Ronald Weekley, Jr. and his father were among a group of protesters who gathered in Venice to protest the 20-year-old Xavier University student's arrest, which was captured on cellphone video showing at least four officers on top of Weekley. LAPD officials are asking the public to reserve judgment until an internal investigation has "gathered all the information." Ted Chen reports from Venice for the NBC4 News at 5 p.m. on Aug. 22, 2012.
Protesters rallied Wednesday afternoon in support of a Venice skateboarder whose arrest by police has galvanized criticism of the LAPD.
Ronald Weekley Jr. was arrested Saturday outside his apartment building in a confrontation that was caught on cellphone video, making the case an instant Internet flashpoint.
The video of Weekley's arrest showed four Los Angeles Police Department officers on top of the young man, with one appearing to punch him in the face.
"You could hear the licks. They were horrible," witness Ernestine Anderson said at a press conference Tuesday. "I thought they were going to kill him."
A 20-year-old student at Xavier University in New Orleans who was home for summer, Weekley said he did not know officers were calling to him as he skateboarded on the wrong side of the street.
He has said he was punched four times during the arrest outside his home, resulting in a broken nose and cheekbone.
At Wednesday's rally, where protesters chanted "peace from the police," Weekley urged calm and forgiveness.
"For everybody who's angry about what happened, don't be angry about what happened -- just fight for what's right," Weekley said.
While video of the arrest has generated criticism of Los Angeles police, law enforcement officials are asking the public to withhold judgment until all the facts are out. Authorities said they had launched an internal investigation into the arrest.
Police said Weekley was being charged with resisting arrest with force. They also found he had three unrelated outstanding misdemeanor warrants.
Weekley was stopped by the officers with the LAPD's Violent Crime Task Force, which patrols target problem areas. The approximately 20 officers that make up the task force are chosen specifically because they do not have complaints against them, police said.
"Most weekends during the summer they’re here at Venice Beach because of crowds and because of the burglary of motor vehicle problems and some narcotics problems that we have in the area," LAPD Cmdr. Andrew Smith said.
On Wednesday afternoon, the Los Angeles Police Protective League, the officers' union, released a statement about the incident titled "Police work is not always pretty."
"We already know that the partial videotape does not tell the whole story. If, as appears in this case, the recording begins toward the end of the incident, then crucial context which explains the necessity of the use of force is not captured," the statement read in part.
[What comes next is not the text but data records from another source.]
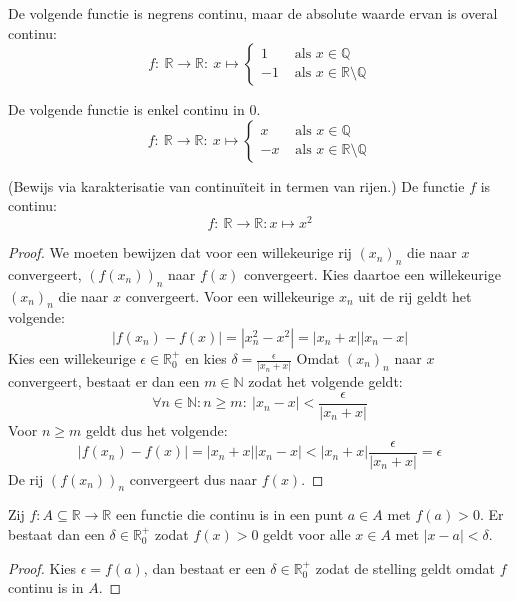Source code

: \documentclass[main.tex]{subfiles}
\begin{document}
\begin{vb}
  De volgende functie is negrens continu, maar de absolute waarde ervan is overal continu:
  \[ 
  f:\ \mathbb{R} \rightarrow \mathbb{R}:\ x \mapsto
  \begin{cases}
    1  &\text{ als } x\in \mathbb{Q}\\
    -1 &\text{ als } x\in \mathbb{R}\setminus \mathbb{Q}
  \end{cases}
  \]
\end{vb}

\begin{vb}
  De volgende functie is enkel continu in $0$.
  \[ 
  f:\ \mathbb{R} \rightarrow \mathbb{R}:\ x \mapsto
  \begin{cases}
    x  &\text{ als } x\in \mathbb{Q}\\
    -x &\text{ als } x\in \mathbb{R}\setminus \mathbb{Q}
  \end{cases}
  \]
\end{vb}

\begin{vb}
  (Bewijs via karakterisatie van continu\"iteit in termen van rijen.)
  De functie $f$ is continu:
  \[ f:\ \mathbb{R} \rightarrow \mathbb{R}: x \mapsto x^{2} \]
  
  \begin{proof}
    We moeten bewijzen dat voor een willekeurige rij $(x_{n})_{n}$ die naar $x$ convergeert, $(f(x_{n}))_{n}$ naar $f(x)$ convergeert.
    Kies daartoe een willekeurige $(x_{n})_{n}$ die naar $x$ convergeert.
    Voor een willekeurige $x_{n}$ uit de rij geldt het volgende:
    \[ |f(x_{n})-f(x)| = |x_{n}^{2}-x^{2}| = |x_{n}+x||x_{n}-x| \]
    Kies een willekeurige $\epsilon \in \mathbb{R}_{0}^{+}$ en kies $\delta = \frac{\epsilon}{|x_{n}+x|}$
    Omdat $(x_{n})_{n}$ naar $x$ convergeert, bestaat er dan een $m\in \mathbb{N}$ zodat het volgende geldt:
    \[ \forall n\in \mathbb{N}: n \ge m:\ |x_{n}-x| < \frac{\epsilon}{|x_{n}+x|} \]
    Voor $n \ge m$ geldt dus het volgende:
    \[ |f(x_{n})-f(x)| = |x_{n}+x||x_{n}-x| < |x_{n}+x|\frac{\epsilon}{|x_{n}+x|} = \epsilon \]
    De rij $(f(x_{n}))_{n}$ convergeert dus naar $f(x)$.
  \end{proof}
\end{vb}

\begin{vb}
  Zij $f: A \subseteq \mathbb{R} \rightarrow \mathbb{R}$ een functie die continu is in een punt $a\in A$ met $f(a) > 0$.
  Er bestaat dan een $\delta \in \mathbb{R}_{0}^{+}$ zodat $f(x)>0$ geldt voor alle $x\in A$ met $|x-a| < \delta$.

  \begin{proof}
    Kies $\epsilon = f(a)$, dan bestaat er een $\delta \in \mathbb{R}_{0}^{+}$ zodat de stelling geldt omdat $f$ continu is in $A$.
  \end{proof}
\end{vb}
\end{document}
"The reasonableness of a particular use of force must be judged from the perspective of a reasonable officer on the scene, rather than with the 20/20 vision of hindsight," it also stated.
A spokesman for the Los Angeles City Attorney's Office on Wednesday said police have not submitted a report in Weekley's case, which would be needed for criminal charges to be filed against him in court.
At a press conference Tuesday, Weekley appeared emotional when describing the arrest.
"I was opening the door to my apartment when I was attacked from behind," Weekley said.
"I started screaming and yelling because I thought I was going to die. I needed someone to see what was going on," he added.
Weekley also said he was taunted after being handcuffed.
"Next thing I remember was being in the back of the car, asking, 'Why me? … Why did I get stopped?' And the officer said because I was a 'dumb-a' and didn't stop at the stop sign," Weekley said, tearing up.
He is being represented by Benjamin Crump, the attorney who hired to speak for the family of slain Florida teen Trayvon Martin.
The family plans to file a lawsuit against the Los Angeles Police Department.
Crump questioned whether Weekley, who is African American, was a victim of racial profiling. He called for an investigation of the officers involved in the arrest, and for all charges against Weekley to be dropped.
"Was he stopped because he was on the wrong side of the road, or was he attacked because was the wrong color?" Crump said at Tuesday's press conference.
"How many times did this happen when there are no cell phone recordings?" Crump added.
At the Tuesday press conference, supporters of Weekley announced the rally, which was planned for 4 p.m. Wednesday at 6th and Sunset avenues in Venice, feet from Saturday's arrest (map).
The protest was being organized in part by activist Najee Ali, director of Project Islamic HOPE.
"This young man who is also a college student was racially profiled and beat by the LAPD as several eyewitnesses videotaped the beating. We want all charges against Weekly dropped by L.A. District Attorney Steve Cooley," Ali said in a release outlining Wednesday's rally.
NBC4's Ted Chen contributed to this report.
NOTE: An earlier version of this article stated the incorrect rank for police Cmdr. Andrew Smith. His title has been corrected.